The current development of PVD coating technology in the world has the following four major trends.
1. The coating composition will tend to be diversified and composite
The first generation of PVD coatings was mainly TiN. On this basis, TiC, TiCN, ZrN, CrN, WC and other single metal coatings were developed. With the further development of PVD deposition technology, aluminum-based multi-metal alloy coatings such as TiAIN and TiAICN were developed one after another. The wear resistance and red hardness of these coatings are much higher than single metal coatings, and they can be used for higher cutting speeds situation such as hobbing (up to 150m/min). Later, people considered the possibility of layering different kinds of coatings on the tool to exert the advantages of different coatings, such as TiN+TiCN+TiN, TiN+TiAlN, TiAIN+WC/C, etc.
In recent years, PVD coating technology has taken another step forward. Many coating companies have developed and applied pulsed coating technologies, such as P3E (Pulse Enhanced Electron Emission) technology from Balzers, Switzerland. And H.I.P_ (High Ion Pulse) technology from Cemecon, Germany. Both of these new technologies use pulsed electrons to activate the arc evaporation target. As the process can operate in oxygen atmosphere, so theoretically, almost any metal oxide (eg, A12O3, ZrO2, Cr2O3, Ta2O5, etc.) and their compound coatings can be deposited by this process.
2. Application development of coatings is more targeted
In order to meet different application requirements, the design and development of coatings are increasingly targeted. In order to meet the characteristics and requirements of different areas of application, such as drilling, milling, dry hobbing, stamping, drawing, etc., coatings with relative advantages in this respect are developed. After continuous efforts and trials, successes have been achieved in certain fields, such as the application of high-aluminum TiX (Al:Ti-2:1) coatings on milling, non-Ti coating AICrN on high-speed dry hobbing, the composite coating CrN + TISIN on drilling, composite coating TIN + TCX on drawing mold. The surface lives of them are significantly better than other coatings. In addition, various targeted coatings for corrosion resistance (Crx coating), "self-lubricating (WC/C coating), soft material processing (MoS2 coating), and high hard material processing (CBN, Dimond coating) are all widely applied. And with the continuous development of PVD coating technologies, new targeted coatings will continue to be developed to replace them.

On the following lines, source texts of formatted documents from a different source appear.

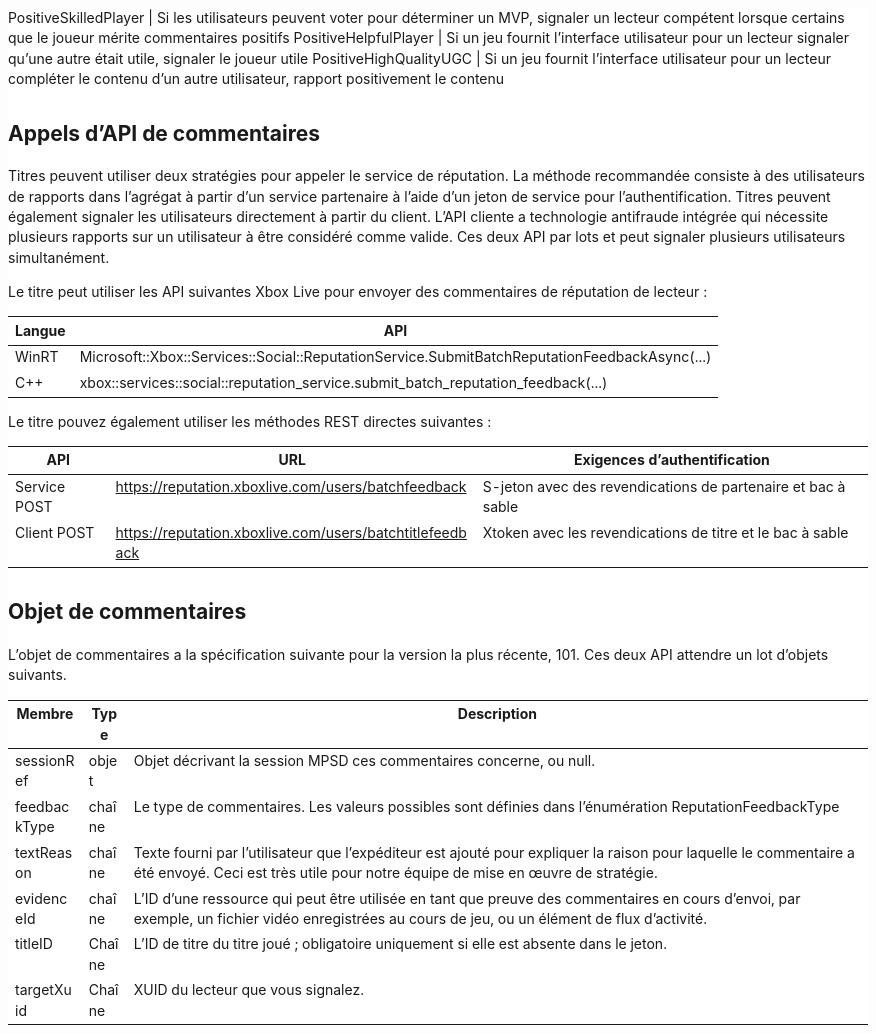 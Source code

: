 PositiveSkilledPlayer                     | Si les utilisateurs peuvent voter pour déterminer un MVP, signaler un lecteur compétent lorsque certains que le joueur mérite commentaires positifs
PositiveHelpfulPlayer                     | Si un jeu fournit l’interface utilisateur pour un lecteur signaler qu’une autre était utile, signaler le joueur utile
PositiveHighQualityUGC                    | Si un jeu fournit l’interface utilisateur pour un lecteur compléter le contenu d’un autre utilisateur, rapport positivement le contenu

## <a name="feedback-api-calls"></a>Appels d’API de commentaires
Titres peuvent utiliser deux stratégies pour appeler le service de réputation. La méthode recommandée consiste à des utilisateurs de rapports dans l’agrégat à partir d’un service partenaire à l’aide d’un jeton de service pour l’authentification. Titres peuvent également signaler les utilisateurs directement à partir du client. L’API cliente a technologie antifraude intégrée qui nécessite plusieurs rapports sur un utilisateur à être considéré comme valide. Ces deux API par lots et peut signaler plusieurs utilisateurs simultanément.

Le titre peut utiliser les API suivantes Xbox Live pour envoyer des commentaires de réputation de lecteur :

Langue | API
-------- | --------------------------------------------------------------------------------------------
WinRT    | Microsoft::Xbox::Services::Social::ReputationService.SubmitBatchReputationFeedbackAsync(...)
C++      | xbox::services::social::reputation_service.submit_batch_reputation_feedback(...)

Le titre pouvez également utiliser les méthodes REST directes suivantes :

API          | URL                                                      | Exigences d’authentification
------------ | -------------------------------------------------------- | ---------------------------------------
Service POST | https://reputation.xboxlive.com/users/batchfeedback      | S-jeton avec des revendications de partenaire et bac à sable
Client POST  | https://reputation.xboxlive.com/users/batchtitlefeedback | Xtoken avec les revendications de titre et le bac à sable

## <a name="feedback-object"></a>Objet de commentaires
L’objet de commentaires a la spécification suivante pour la version la plus récente, 101. Ces deux API attendre un lot d’objets suivants.

Membre       | Type   | Description
------------ | ------ | -----------------------------------------------------------------------------------------------------------------------------------------------------------------
sessionRef   | objet | Objet décrivant la session MPSD ces commentaires concerne, ou null.
feedbackType | chaîne | Le type de commentaires. Les valeurs possibles sont définies dans l’énumération ReputationFeedbackType
textReason   | chaîne | Texte fourni par l’utilisateur que l’expéditeur est ajouté pour expliquer la raison pour laquelle le commentaire a été envoyé. Ceci est très utile pour notre équipe de mise en œuvre de stratégie.
evidenceId   | chaîne | L’ID d’une ressource qui peut être utilisée en tant que preuve des commentaires en cours d’envoi, par exemple, un fichier vidéo enregistrées au cours de jeu, ou un élément de flux d’activité.
titleID      | Chaîne | L’ID de titre du titre joué ; obligatoire uniquement si elle est absente dans le jeton.
targetXuid   | Chaîne | XUID du lecteur que vous signalez.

3. The deposited particles of the coating tend to be nano-sized
With the development of nanotechnology and advances of coating technology, nano-tool coating has also attracted the attention of a large number of researchers and PVD coating service companies. The nanocrystallization of the deposited particles of the coating can enhance the bond strength between the coating and the substrate, at the same time it can reduce the surface roughness of the coating. At present, most of the coating's deposited particles are still large. Although there are so-called nano-scale coatings, larger particles can still be found on their final surface, and the coating surface is still rough. Reducing the size of the deposited particles of the coating and maintaining the process stability to avoid the large abnormal particles will become another development direction of the coating. Especially for the application on mirror face, although some companies developed mirror coating, the quality and stability are poor and the process is too complex. In the future, the nanocrystallization of the coating particles and the nanometerization of the coating layer thickness will be the main development direction, which is of great significance for improving the overall performance of the coating and reducing the stress between layers, and it will increase the smoothness of the mirror face and further expands the application of coatings in the precision forming industry.
4. The coating process temperature is getting lower and lower
From the deposition temperature around 1000°C for general CVD coating layer to about 500°C for the PVD and PECVD coatings, the deposition temperature of the coating has been reduced. Therefore, the application range of the coating layer is also enlarged, but the deposition temperature around 500°C still have an adverse effect on workpiece, such as deformation and reducing hardness of the substrate. Therefore, special requirements are demanded for the pre-heat treatment of the coated workpiece. For example, the temper temperature of the workpiece may not be lower than the coating temperature. Lower temperature coatings, such as coating temperatures below 200°C, will eliminate these limitations, which make more types of materials available for coating, and the selection of early heat treatment more flexible. At the same time, the application of low-temperature coatings will also reduce the energy consumption of coating equipment, and have a certain environmental protection effect in energy conservation. In addition, the reduction of the coating temperature will reduce the heating and cooling time and then shorten the delivery cycle of the coating. So the low-temperature coatings will promote the application and popularization of the coating and it will become an important direction of PVD coating development. At present, some coating companies have developed cryogenic coating (coating temperatures is as low as 250°C). However, due to process instability and poor adhesion between the coating and the substrate, no substantial applications have been made and it needs more improvements.